Fig. 6. In utero gene transfer of a Wnt inhibitor phenocopies the Tcf4-/-; Lef1-/- facial defect. (A-C) Mouse embryos were injected at E10.5 with a control adenovirus encoding lacZ then collected 24 hours later and stained for ß-gal activity. Lateral and frontal views show widespread X-Gal staining, indicating widespread, unifrom adenoviral infection in the lateral nasal (l), frontonasal (f), maxillary (mx) and mandibular (mn) prominences. (D,E) Non-injected or (F,G) Ad-Dkk1-injected embryos were collected at E13.5 (i.e. 96 hours after injection at E9.5). (D,E) Control embryos show characteristic Wnt reporter activity in the face and limb buds; note activity in the apical ectodermal ridge (aer) and skeletal condensations of the forelimb (yellow asterisks). (F,G) Ad-Dkk1 treatment truncates Wnt-dependent forelimb and digit growth (inset); note corresponding reduction in Wnt reporter activity. (H-K') Comparison between control and Ad-Dkk1-treated faces. (H,H') Control embryos exhibit normal facial morphology and undisturbed boundaries of Wnt reporter activity in the face and whisker buds. (I-K') Ad-Dkk1-treated embryos show an increasingly severe facial malformation that parallels the reduction in Wnt reporter activity. For example, the width of the frontonasal prominence is variably expanded (compare red brackets) owing to a reduction in growth of the maxillae.
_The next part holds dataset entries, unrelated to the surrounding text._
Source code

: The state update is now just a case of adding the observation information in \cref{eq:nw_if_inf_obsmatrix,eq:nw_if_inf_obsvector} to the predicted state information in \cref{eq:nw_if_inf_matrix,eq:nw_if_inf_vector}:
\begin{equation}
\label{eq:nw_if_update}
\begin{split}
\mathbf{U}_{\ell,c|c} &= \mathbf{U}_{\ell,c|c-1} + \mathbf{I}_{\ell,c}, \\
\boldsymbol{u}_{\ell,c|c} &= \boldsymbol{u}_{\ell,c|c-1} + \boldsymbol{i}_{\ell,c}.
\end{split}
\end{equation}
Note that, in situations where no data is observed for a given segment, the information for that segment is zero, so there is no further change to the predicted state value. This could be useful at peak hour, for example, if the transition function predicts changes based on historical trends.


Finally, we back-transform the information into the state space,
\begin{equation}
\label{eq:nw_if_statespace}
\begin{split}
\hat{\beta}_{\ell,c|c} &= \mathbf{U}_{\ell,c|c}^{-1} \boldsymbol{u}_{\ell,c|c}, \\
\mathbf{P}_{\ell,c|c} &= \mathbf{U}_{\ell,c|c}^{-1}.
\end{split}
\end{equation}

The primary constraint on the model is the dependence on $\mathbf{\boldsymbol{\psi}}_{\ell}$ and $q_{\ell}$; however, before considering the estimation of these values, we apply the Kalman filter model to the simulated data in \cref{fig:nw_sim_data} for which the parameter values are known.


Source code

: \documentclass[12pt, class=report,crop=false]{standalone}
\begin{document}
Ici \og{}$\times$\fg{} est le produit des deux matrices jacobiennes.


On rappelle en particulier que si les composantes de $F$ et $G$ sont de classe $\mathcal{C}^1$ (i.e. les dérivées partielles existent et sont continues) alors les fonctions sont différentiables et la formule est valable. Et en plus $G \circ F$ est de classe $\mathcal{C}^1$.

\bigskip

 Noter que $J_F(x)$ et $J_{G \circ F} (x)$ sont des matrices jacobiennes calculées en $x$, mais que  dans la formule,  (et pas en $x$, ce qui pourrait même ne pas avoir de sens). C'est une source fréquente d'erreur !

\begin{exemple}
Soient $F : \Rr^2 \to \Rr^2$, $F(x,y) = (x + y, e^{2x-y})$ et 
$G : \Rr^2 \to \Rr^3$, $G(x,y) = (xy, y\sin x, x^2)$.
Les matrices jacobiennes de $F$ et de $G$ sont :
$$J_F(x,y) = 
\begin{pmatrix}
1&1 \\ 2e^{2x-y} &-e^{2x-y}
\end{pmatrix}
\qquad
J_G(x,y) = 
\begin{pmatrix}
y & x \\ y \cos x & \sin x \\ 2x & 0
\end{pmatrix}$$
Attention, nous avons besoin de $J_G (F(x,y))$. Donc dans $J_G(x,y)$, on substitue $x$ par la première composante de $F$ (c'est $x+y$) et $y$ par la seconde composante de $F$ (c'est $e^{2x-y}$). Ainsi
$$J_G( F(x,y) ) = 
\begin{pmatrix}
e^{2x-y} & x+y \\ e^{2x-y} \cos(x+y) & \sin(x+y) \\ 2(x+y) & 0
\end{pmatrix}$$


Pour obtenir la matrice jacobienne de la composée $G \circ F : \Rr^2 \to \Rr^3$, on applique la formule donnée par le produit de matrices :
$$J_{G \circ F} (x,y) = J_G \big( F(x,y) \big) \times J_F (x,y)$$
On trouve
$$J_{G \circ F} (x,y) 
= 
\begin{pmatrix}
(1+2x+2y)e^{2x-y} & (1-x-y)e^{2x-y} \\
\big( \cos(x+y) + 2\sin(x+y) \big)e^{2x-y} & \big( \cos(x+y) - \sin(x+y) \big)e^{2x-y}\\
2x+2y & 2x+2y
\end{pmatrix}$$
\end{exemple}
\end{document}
The more severe phenotypes correspond to the most dramatic reduction in Wnt reporter activity, so that the maxillary (mx) prominences are smaller and the frontonasal (f) is concomitantly larger. The reduction in X-Gal staining is clearly visible in Ad-Dkk1-treated whisker primordia. (L,M) Transverse sections through embryos collected at E13.5 (96 hours after injection at E9.5). Control (L, non-injected) nasal capsules show normal fusion of the facial prominences. In Ad-Dkk1-treated embryos (M), the reduction in maxillary growth is sometimes associated with facial clefting. Scale bars: white, 1 mm; black, 500 µm.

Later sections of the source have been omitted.